• [ASSIGNMENT] Would you transcribe the records word for word, please?

• [Extracted records]
######
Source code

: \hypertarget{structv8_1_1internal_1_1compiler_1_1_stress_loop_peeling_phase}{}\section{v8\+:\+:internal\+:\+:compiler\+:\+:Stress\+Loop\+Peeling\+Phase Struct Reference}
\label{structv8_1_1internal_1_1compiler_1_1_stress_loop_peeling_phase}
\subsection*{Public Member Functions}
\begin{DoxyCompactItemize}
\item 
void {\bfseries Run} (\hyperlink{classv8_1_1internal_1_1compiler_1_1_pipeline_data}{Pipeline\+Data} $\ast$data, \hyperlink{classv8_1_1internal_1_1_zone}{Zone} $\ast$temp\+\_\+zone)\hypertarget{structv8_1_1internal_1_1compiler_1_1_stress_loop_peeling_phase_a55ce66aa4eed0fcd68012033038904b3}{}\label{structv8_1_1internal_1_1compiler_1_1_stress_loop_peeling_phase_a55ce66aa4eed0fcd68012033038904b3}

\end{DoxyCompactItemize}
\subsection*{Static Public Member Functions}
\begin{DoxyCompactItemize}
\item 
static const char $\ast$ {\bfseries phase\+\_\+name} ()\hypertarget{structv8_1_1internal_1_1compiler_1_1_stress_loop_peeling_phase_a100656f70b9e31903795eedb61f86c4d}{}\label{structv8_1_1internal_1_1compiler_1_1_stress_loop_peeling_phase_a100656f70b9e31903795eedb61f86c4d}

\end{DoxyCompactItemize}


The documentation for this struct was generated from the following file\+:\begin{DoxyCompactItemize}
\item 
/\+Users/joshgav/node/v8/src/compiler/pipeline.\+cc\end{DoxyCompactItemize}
######
• [WRITTEN ANSWER]
Source code

: \hypertarget{structv8_1_1internal_1_1compiler_1_1_stress_loop_peeling_phase}{}\section{v8\+:\+:internal\+:\+:compiler\+:\+:Stress\+Loop\+Peeling\+Phase Struct Reference}
\label{structv8_1_1internal_1_1compiler_1_1_stress_loop_peeling_phase}
\subsection*{Public Member Functions}
\begin{DoxyCompactItemize}
\item 
void {\bfseries Run} (\hyperlink{classv8_1_1internal_1_1compiler_1_1_pipeline_data}{Pipeline\+Data} $\ast$data, \hyperlink{classv8_1_1internal_1_1_zone}{Zone} $\ast$temp\+\_\+zone)\hypertarget{structv8_1_1internal_1_1compiler_1_1_stress_loop_peeling_phase_a55ce66aa4eed0fcd68012033038904b3}{}\label{structv8_1_1internal_1_1compiler_1_1_stress_loop_peeling_phase_a55ce66aa4eed0fcd68012033038904b3}

\end{DoxyCompactItemize}
\subsection*{Static Public Member Functions}
\begin{DoxyCompactItemize}
\item 
static const char $\ast$ {\bfseries phase\+\_\+name} ()\hypertarget{structv8_1_1internal_1_1compiler_1_1_stress_loop_peeling_phase_a100656f70b9e31903795eedb61f86c4d}{}\label{structv8_1_1internal_1_1compiler_1_1_stress_loop_peeling_phase_a100656f70b9e31903795eedb61f86c4d}

\end{DoxyCompactItemize}


The documentation for this struct was generated from the following file\+:\begin{DoxyCompactItemize}
\item 
/\+Users/joshgav/node/v8/src/compiler/pipeline.\+cc\end{DoxyCompactItemize}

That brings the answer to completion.